(Extracted data entries)
=== Begin Enclosure ===

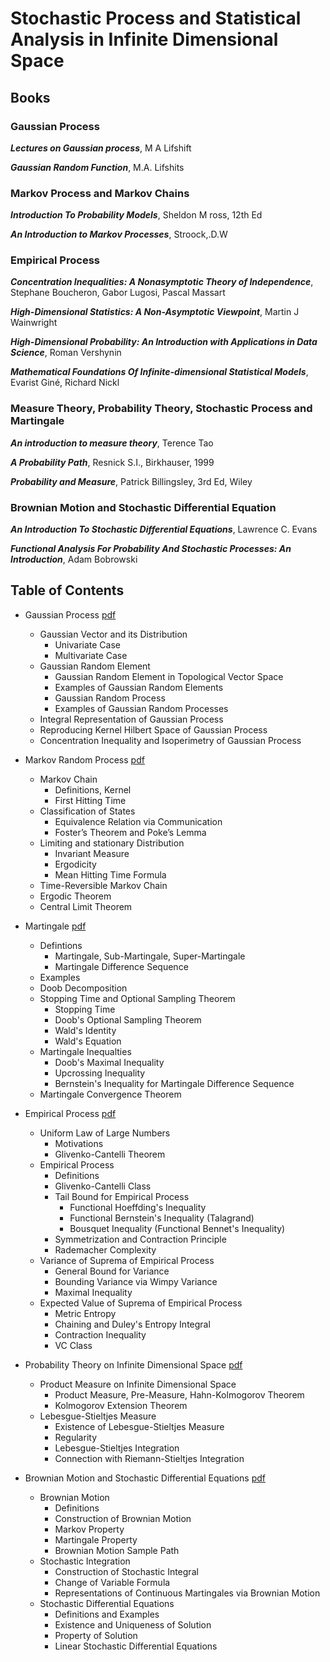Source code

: # Stochastic Process and Statistical Analysis in Infinite Dimensional Space

## Books

### Gaussian Process
***Lectures on Gaussian process***, M A Lifshift

***Gaussian Random Function***, M.A. Lifshits

### Markov Process and Markov Chains

***Introduction To Probability Models***, Sheldon M ross, 12th Ed

***An Introduction to Markov Processes***, Stroock,.D.W

### Empirical Process

***Concentration Inequalities: A Nonasymptotic Theory of Independence***, Stephane Boucheron, Gabor Lugosi, Pascal Massart

***High-Dimensional Statistics: A Non-Asymptotic Viewpoint***, Martin J Wainwright

***High-Dimensional Probability: An Introduction with Applications in Data Science***, Roman Vershynin

***Mathematical Foundations Of Infinite-dimensional Statistical Models***, Evarist Giné, Richard Nickl

### Measure Theory, Probability Theory, Stochastic Process and Martingale

***An introduction to measure theory***, Terence Tao

***A Probability Path***, Resnick S.I., Birkhauser, 1999

***Probability and Measure***, Patrick Billingsley, 3rd Ed, Wiley

### Brownian Motion and Stochastic Differential Equation

***An Introduction To Stochastic Differential Equations***, Lawrence C. Evans

***Functional Analysis For Probability And Stochastic Processes: An Introduction***, Adam Bobrowski


## Table of Contents

- Gaussian Process [pdf](./RP_lecture1_Gaussian_random_process.pdf)
  - Gaussian Vector and its Distribution
    - Univariate Case
    - Multivariate Case
  - Gaussian Random Element
    - Gaussian Random Element in Topological Vector Space
    - Examples of Gaussian Random Elements
    - Gaussian Random Process
    - Examples of Gaussian Random Processes 
  - Integral Representation of Gaussian Process
  - Reproducing Kernel Hilbert Space of Gaussian Process
  - Concentration Inequality and Isoperimetry of Gaussian Process

- Markov Random Process [pdf](./RP_lecture2_markov_chains.pdf)
  - Markov Chain 
    - Definitions, Kernel
    - First Hitting Time 
  - Classification of States
    - Equivalence Relation via Communication
    - Foster’s Theorem and Poke’s Lemma 
  - Limiting and stationary Distribution
    - Invariant Measure
    - Ergodicity
    - Mean Hitting Time Formula 
  - Time-Reversible Markov Chain
  - Ergodic Theorem 
  - Central Limit Theorem

- Martingale [pdf](./RP_lecture3_martingale.pdf)
  - Defintions
    - Martingale, Sub-Martingale, Super-Martingale
    - Martingale Difference Sequence
  - Examples
  - Doob Decomposition
  - Stopping Time and Optional Sampling Theorem
    - Stopping Time
    - Doob's Optional Sampling Theorem
    - Wald's Identity
    - Wald's Equation
  - Martingale Inequalties
    - Doob's Maximal Inequality
    - Upcrossing Inequality 
    - Bernstein's Inequality for Martingale Difference Sequence 
  - Martingale Convergence Theorem 

- Empirical Process [pdf](./RP_lecture4_empirical_process.pdf)
  - Uniform Law of Large Numbers
    - Motivations 
    - Glivenko-Cantelli Theorem
  - Empirical Process
    - Definitions
    - Glivenko-Cantelli Class
    - Tail Bound for Empirical Process
      - Functional Hoeffding's Inequality
      - Functional Bernstein's Inequality (Talagrand)
      - Bousquet Inequality (Functional Bennet's Inequality) 
    - Symmetrization and Contraction Principle
    - Rademacher Complexity
  - Variance of Suprema of Empirical Process
    - General Bound for Variance
    - Bounding Variance via Wimpy Variance
    - Maximal Inequality
  - Expected Value of Suprema of Empirical Process
    - Metric Entropy
    - Chaining and Duley's Entropy Integral
    - Contraction Inequality
    - VC Class

- Probability Theory on Infinite Dimensional Space [pdf](./RP_lecture5_prob_infinite_prod_sp.pdf)
  - Product Measure on Infinite Dimensional Space
    - Product Measure, Pre-Measure, Hahn-Kolmogorov Theorem 
    - Kolmogorov Extension Theorem
  - Lebesgue-Stieltjes Measure
    - Existence of Lebesgue-Stieltjes Measure
    - Regularity
    - Lebesgue-Stieltjes Integration
    - Connection with Riemann-Stieltjes Integration

- Brownian Motion and Stochastic Differential Equations [pdf](./RP_lecture6_brownian_motion.pdf)
  - Brownian Motion
    - Definitions
    - Construction of Brownian Motion
    - Markov Property
    - Martingale Property
    - Brownian Motion Sample Path 
  - Stochastic Integration
    - Construction of Stochastic Integral
    - Change of Variable Formula
    - Representations of Continuous Martingales via Brownian Motion
  - Stochastic Differential Equations 
    - Definitions and Examples 
    - Existence and Uniqueness of Solution 
    - Property of Solution
    - Linear Stochastic Differential Equations
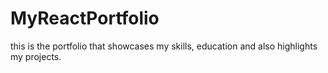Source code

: # MyReactPortfolio
this is the portfolio that showcases my skills, education and also highlights my projects.
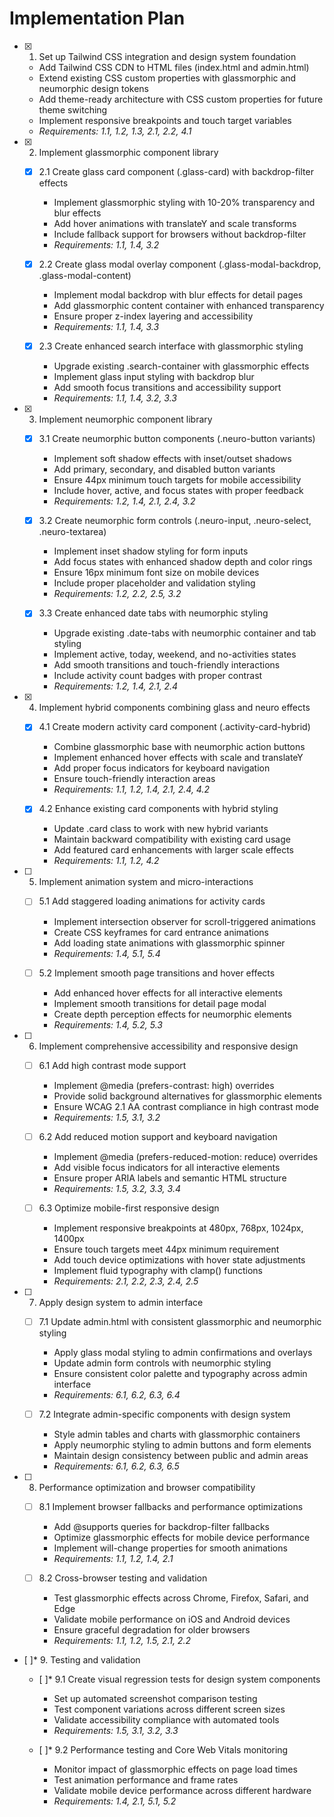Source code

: # Implementation Plan

- [x] 1. Set up Tailwind CSS integration and design system foundation
  - Add Tailwind CSS CDN to HTML files (index.html and admin.html)
  - Extend existing CSS custom properties with glassmorphic and neumorphic design tokens
  - Add theme-ready architecture with CSS custom properties for future theme switching
  - Implement responsive breakpoints and touch target variables
  - _Requirements: 1.1, 1.2, 1.3, 2.1, 2.2, 4.1_

- [x] 2. Implement glassmorphic component library
  - [x] 2.1 Create glass card component (.glass-card) with backdrop-filter effects
    - Implement glassmorphic styling with 10-20% transparency and blur effects
    - Add hover animations with translateY and scale transforms
    - Include fallback support for browsers without backdrop-filter
    - _Requirements: 1.1, 1.4, 3.2_

  - [x] 2.2 Create glass modal overlay component (.glass-modal-backdrop, .glass-modal-content)
    - Implement modal backdrop with blur effects for detail pages
    - Add glassmorphic content container with enhanced transparency
    - Ensure proper z-index layering and accessibility
    - _Requirements: 1.1, 1.4, 3.3_

  - [x] 2.3 Create enhanced search interface with glassmorphic styling
    - Upgrade existing .search-container with glassmorphic effects
    - Implement glass input styling with backdrop blur
    - Add smooth focus transitions and accessibility support
    - _Requirements: 1.1, 1.4, 3.2, 3.3_

- [x] 3. Implement neumorphic component library
  - [x] 3.1 Create neumorphic button components (.neuro-button variants)
    - Implement soft shadow effects with inset/outset shadows
    - Add primary, secondary, and disabled button variants
    - Ensure 44px minimum touch targets for mobile accessibility
    - Include hover, active, and focus states with proper feedback
    - _Requirements: 1.2, 1.4, 2.1, 2.4, 3.2_

  - [x] 3.2 Create neumorphic form controls (.neuro-input, .neuro-select, .neuro-textarea)
    - Implement inset shadow styling for form inputs
    - Add focus states with enhanced shadow depth and color rings
    - Ensure 16px minimum font size on mobile devices
    - Include proper placeholder and validation styling
    - _Requirements: 1.2, 2.2, 2.5, 3.2_

  - [x] 3.3 Create enhanced date tabs with neumorphic styling
    - Upgrade existing .date-tabs with neumorphic container and tab styling
    - Implement active, today, weekend, and no-activities states
    - Add smooth transitions and touch-friendly interactions
    - Include activity count badges with proper contrast
    - _Requirements: 1.2, 1.4, 2.1, 2.4_

- [x] 4. Implement hybrid components combining glass and neuro effects
  - [x] 4.1 Create modern activity card component (.activity-card-hybrid)
    - Combine glassmorphic base with neumorphic action buttons
    - Implement enhanced hover effects with scale and translateY
    - Add proper focus indicators for keyboard navigation
    - Ensure touch-friendly interaction areas
    - _Requirements: 1.1, 1.2, 1.4, 2.1, 2.4, 4.2_

  - [x] 4.2 Enhance existing card components with hybrid styling
    - Update .card class to work with new hybrid variants
    - Maintain backward compatibility with existing card usage
    - Add featured card enhancements with larger scale effects
    - _Requirements: 1.1, 1.2, 4.2_

- [ ] 5. Implement animation system and micro-interactions
  - [ ] 5.1 Add staggered loading animations for activity cards
    - Implement intersection observer for scroll-triggered animations
    - Create CSS keyframes for card entrance animations
    - Add loading state animations with glassmorphic spinner
    - _Requirements: 1.4, 5.1, 5.4_

  - [ ] 5.2 Implement smooth page transitions and hover effects
    - Add enhanced hover effects for all interactive elements
    - Implement smooth transitions for detail page modal
    - Create depth perception effects for neumorphic elements
    - _Requirements: 1.4, 5.2, 5.3_

- [ ] 6. Implement comprehensive accessibility and responsive design
  - [ ] 6.1 Add high contrast mode support
    - Implement @media (prefers-contrast: high) overrides
    - Provide solid background alternatives for glassmorphic elements
    - Ensure WCAG 2.1 AA contrast compliance in high contrast mode
    - _Requirements: 1.5, 3.1, 3.2_

  - [ ] 6.2 Add reduced motion support and keyboard navigation
    - Implement @media (prefers-reduced-motion: reduce) overrides
    - Add visible focus indicators for all interactive elements
    - Ensure proper ARIA labels and semantic HTML structure
    - _Requirements: 1.5, 3.2, 3.3, 3.4_

  - [ ] 6.3 Optimize mobile-first responsive design
    - Implement responsive breakpoints at 480px, 768px, 1024px, 1400px
    - Ensure touch targets meet 44px minimum requirement
    - Add touch device optimizations with hover state adjustments
    - Implement fluid typography with clamp() functions
    - _Requirements: 2.1, 2.2, 2.3, 2.4, 2.5_

- [ ] 7. Apply design system to admin interface
  - [ ] 7.1 Update admin.html with consistent glassmorphic and neumorphic styling
    - Apply glass modal styling to admin confirmations and overlays
    - Update admin form controls with neumorphic styling
    - Ensure consistent color palette and typography across admin interface
    - _Requirements: 6.1, 6.2, 6.3, 6.4_

  - [ ] 7.2 Integrate admin-specific components with design system
    - Style admin tables and charts with glassmorphic containers
    - Apply neumorphic styling to admin buttons and form elements
    - Maintain design consistency between public and admin areas
    - _Requirements: 6.1, 6.2, 6.3, 6.5_

- [ ] 8. Performance optimization and browser compatibility
  - [ ] 8.1 Implement browser fallbacks and performance optimizations
    - Add @supports queries for backdrop-filter fallbacks
    - Optimize glassmorphic effects for mobile device performance
    - Implement will-change properties for smooth animations
    - _Requirements: 1.1, 1.2, 1.4, 2.1_

  - [ ] 8.2 Cross-browser testing and validation
    - Test glassmorphic effects across Chrome, Firefox, Safari, and Edge
    - Validate mobile performance on iOS and Android devices
    - Ensure graceful degradation for older browsers
    - _Requirements: 1.1, 1.2, 1.5, 2.1, 2.2_

- [ ]* 9. Testing and validation
  - [ ]* 9.1 Create visual regression tests for design system components
    - Set up automated screenshot comparison testing
    - Test component variations across different screen sizes
    - Validate accessibility compliance with automated tools
    - _Requirements: 1.5, 3.1, 3.2, 3.3_

  - [ ]* 9.2 Performance testing and Core Web Vitals monitoring
    - Monitor impact of glassmorphic effects on page load times
    - Test animation performance and frame rates
    - Validate mobile device performance across different hardware
    - _Requirements: 1.4, 2.1, 5.1, 5.2_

=== End Enclosure ===

▸ **WHAT THE TASK ASKS**
Using the records above, restate word for word the lines from the one with "- _Requirements: 6.1, 6.2, 6.3, 6.4_" through the one with "- Maintain design", both included.

▸ **RESPONSE TO THE TASK**
    - _Requirements: 6.1, 6.2, 6.3, 6.4_

  - [ ] 7.2 Integrate admin-specific components with design system
    - Style admin tables and charts with glassmorphic containers
    - Apply neumorphic styling to admin buttons and form elements
    - Maintain design consistency between public and admin areas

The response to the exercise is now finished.